Activity:
Look through the data below for the line with "- Desinstala el módulo desde Apps." and the line with "- Si tu modelo", then output those two and all lines in between, exactly as written.

(Dataset entries)
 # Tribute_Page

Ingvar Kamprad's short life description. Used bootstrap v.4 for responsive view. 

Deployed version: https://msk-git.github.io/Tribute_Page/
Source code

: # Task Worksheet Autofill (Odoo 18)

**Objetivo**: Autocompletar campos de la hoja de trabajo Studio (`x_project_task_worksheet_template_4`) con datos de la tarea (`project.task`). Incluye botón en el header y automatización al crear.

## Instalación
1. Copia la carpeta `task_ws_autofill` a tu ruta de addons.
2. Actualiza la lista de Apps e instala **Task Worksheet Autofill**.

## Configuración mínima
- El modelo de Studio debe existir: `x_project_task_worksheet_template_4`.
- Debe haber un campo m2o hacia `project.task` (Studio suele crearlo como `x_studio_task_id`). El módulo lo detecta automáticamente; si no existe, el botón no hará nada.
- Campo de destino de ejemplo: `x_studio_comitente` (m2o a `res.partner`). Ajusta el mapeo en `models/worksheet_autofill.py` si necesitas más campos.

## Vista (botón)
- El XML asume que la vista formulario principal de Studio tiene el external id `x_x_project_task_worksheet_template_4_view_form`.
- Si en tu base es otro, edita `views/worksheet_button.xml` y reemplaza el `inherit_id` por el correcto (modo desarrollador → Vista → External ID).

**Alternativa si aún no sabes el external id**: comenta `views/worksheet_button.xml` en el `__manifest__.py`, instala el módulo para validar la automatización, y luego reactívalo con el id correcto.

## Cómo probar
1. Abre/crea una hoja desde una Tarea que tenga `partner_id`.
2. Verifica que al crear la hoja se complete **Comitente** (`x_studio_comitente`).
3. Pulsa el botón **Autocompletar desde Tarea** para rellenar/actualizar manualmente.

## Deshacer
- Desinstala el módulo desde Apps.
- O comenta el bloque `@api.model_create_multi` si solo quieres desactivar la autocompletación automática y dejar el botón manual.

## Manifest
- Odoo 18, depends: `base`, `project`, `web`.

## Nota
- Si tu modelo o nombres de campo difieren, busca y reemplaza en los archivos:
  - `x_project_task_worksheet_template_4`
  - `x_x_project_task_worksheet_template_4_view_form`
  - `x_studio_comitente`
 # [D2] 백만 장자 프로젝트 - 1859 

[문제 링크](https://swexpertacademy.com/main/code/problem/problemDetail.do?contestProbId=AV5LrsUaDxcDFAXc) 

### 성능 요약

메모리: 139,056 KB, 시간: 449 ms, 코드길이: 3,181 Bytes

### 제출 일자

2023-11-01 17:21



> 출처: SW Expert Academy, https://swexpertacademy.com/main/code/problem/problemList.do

Written solution:
- Desinstala el módulo desde Apps.
- O comenta el bloque `@api.model_create_multi` si solo quieres desactivar la autocompletación automática y dejar el botón manual.

## Manifest
- Odoo 18, depends: `base`, `project`, `web`.

## Nota
- Si tu modelo o nombres de campo difieren, busca y reemplaza en los archivos:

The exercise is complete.